There are a couple of songs on this disc that drop like a slow motion Gram Parsons song. “If this is your idea of love, what can I do?” This is so heartbreaking. Here she will stay no matter that he’s making up his mind between two women, and that she’ll wait until he comes back and they can start all over again. What a woman. What a heartbreaking story. It’s this kind of strory sung with the gentle voice of experience, accompanied by some of the most sweet and tender, beautiful, straight music around. It’s so in the pocket, the melody so often often follows the instruments.
Many people slag these guys because the music is straight. But, there is a place for that as well as the chaos, isn’ there? Sometimes Ida sounds like a rock. The rock that you’ve dropped. The drop of, if this is your idea of love, out of your hands. Fallen, falling into a genuine feeling. Want a strong feeling? Listen to this record. Are you lost? Want to hear a woman and man sing in perfect harmony? Want to pretend? Want to revel in your past? Want to sentimentalize? Want to be a better man? Want to get lost? Want to remember so that you can forget? This record has power. Magic old power. “If I get lost on the way to meet you…” please forgive me when, “If I let you down.” Feeling?

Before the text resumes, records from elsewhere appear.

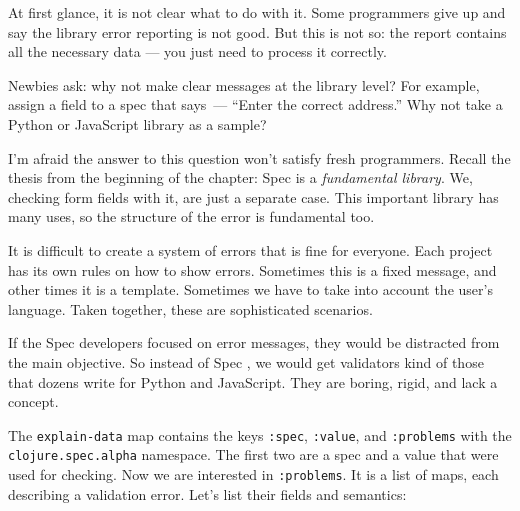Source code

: 
At first glance, it is not clear what to do with it. Some programmers give up and say the library error reporting is not good. But this is not so: the report contains all the necessary data — you just need to process it correctly.

Newbies ask: why not make clear messages at the library level? For example, assign a field to a spec that says~--- ``Enter the correct address.'' Why not take a Python or JavaScript library as a sample?


I'm afraid the answer to this question won't satisfy fresh programmers. Recall the thesis from the beginning of the chapter: Spec is a \emph{fundamental library}. We, checking form fields with it, are just a separate case. This important library has many uses, so the structure of the error is fundamental too.

It is difficult to create a system of errors that is fine for everyone. Each project has its own rules on how to show errors. Sometimes this is a fixed message, and other times it is a template. Sometimes we have to take into account the user's language. Taken together, these are sophisticated scenarios.

If the Spec developers focused on error messages, they would be distracted from the main objective. So instead of Spec , we would get validators kind of those that dozens write for Python and JavaScript. They are boring, rigid, and lack a concept.

The \verb|explain-data| map contains the keys \verb|:spec|, \verb|:value|, and \verb|:problems| with the \verb|clojure.spec.alpha| namespace. The first two are a spec and a value that were used for checking. Now we are interested in \verb|:problems|. It is a list of maps, each describing a validation error. Let's list their fields and semantics:


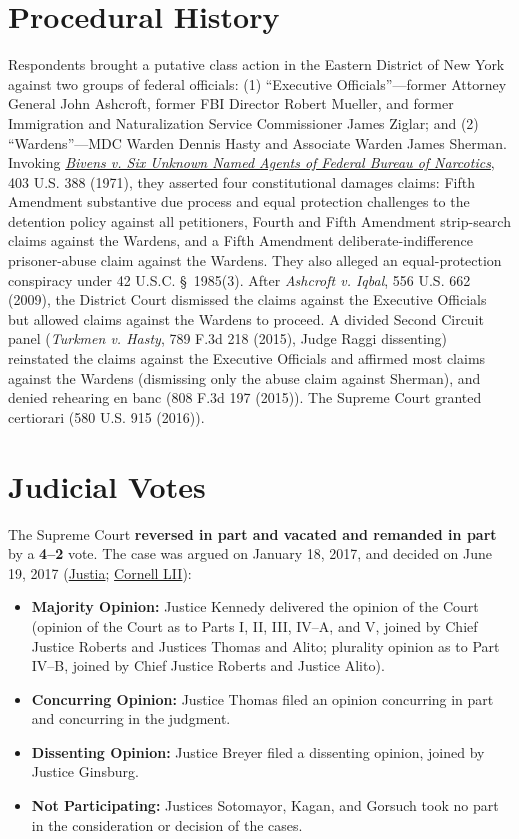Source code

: \documentclass[12pt]{article}
\begin{document}
\section{Procedural History}
Respondents brought a putative class action in the Eastern District of New York against two groups of federal officials: (1) ``Executive Officials''---former Attorney General John Ashcroft, former FBI Director Robert Mueller, and former Immigration and Naturalization Service Commissioner James Ziglar; and (2) ``Wardens''---MDC Warden Dennis Hasty and Associate Warden James Sherman. Invoking \href{https://supreme.justia.com/cases/federal/us/403/388/}{\textit{Bivens v. Six Unknown Named Agents of Federal Bureau of Narcotics}}, 403 U.S. 388 (1971), they asserted four constitutional damages claims: Fifth Amendment substantive due process and equal protection challenges to the detention policy against all petitioners, Fourth and Fifth Amendment strip-search claims against the Wardens, and a Fifth Amendment deliberate-indifference prisoner-abuse claim against the Wardens. They also alleged an equal-protection conspiracy under 42 U.S.C. \S~1985(3). After \textit{Ashcroft v. Iqbal}, 556 U.S. 662 (2009), the District Court dismissed the claims against the Executive Officials but allowed claims against the Wardens to proceed. A divided Second Circuit panel (\textit{Turkmen v. Hasty}, 789 F.3d 218 (2015), Judge Raggi dissenting) reinstated the claims against the Executive Officials and affirmed most claims against the Wardens (dismissing only the abuse claim against Sherman), and denied rehearing en banc (808 F.3d 197 (2015)). The Supreme Court granted certiorari (580 U.S. 915 (2016)).

\section{Judicial Votes}
The Supreme Court \textbf{reversed in part and vacated and remanded in part} by a \textbf{4--2} vote. The case was argued on January 18, 2017, and decided on June 19, 2017 (\href{https://supreme.justia.com/cases/federal/us/582/15-1358/}{Justia}; \href{https://www.law.cornell.edu/supremecourt/text/15-1358}{Cornell LII}):

\begin{itemize}

\item \textbf{Majority Opinion:} Justice Kennedy delivered the opinion of the Court (opinion of the Court as to Parts I, II, III, IV--A, and V, joined by Chief Justice Roberts and Justices Thomas and Alito; plurality opinion as to Part IV--B, joined by Chief Justice Roberts and Justice Alito).

\item \textbf{Concurring Opinion:} Justice Thomas filed an opinion concurring in part and concurring in the judgment.
    \item \textbf{Dissenting Opinion:} Justice Breyer filed a dissenting opinion, joined by Justice Ginsburg.
    \item \textbf{Not Participating:} Justices Sotomayor, Kagan, and Gorsuch took no part in the consideration or decision of the cases.

\end{itemize}
\end{document}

It took a trip to Japan, a ride in the car with Tanaka in the sweet sticky night time of southern Japan in the summer to find this music. A long slow car ride with stars and a long slow Ida song playing. I knew then. I love the first memory of a sound. The connection into the moment with the song. I found it with this band in the darkness of the island of Japan. “The grace that illuminates the past.”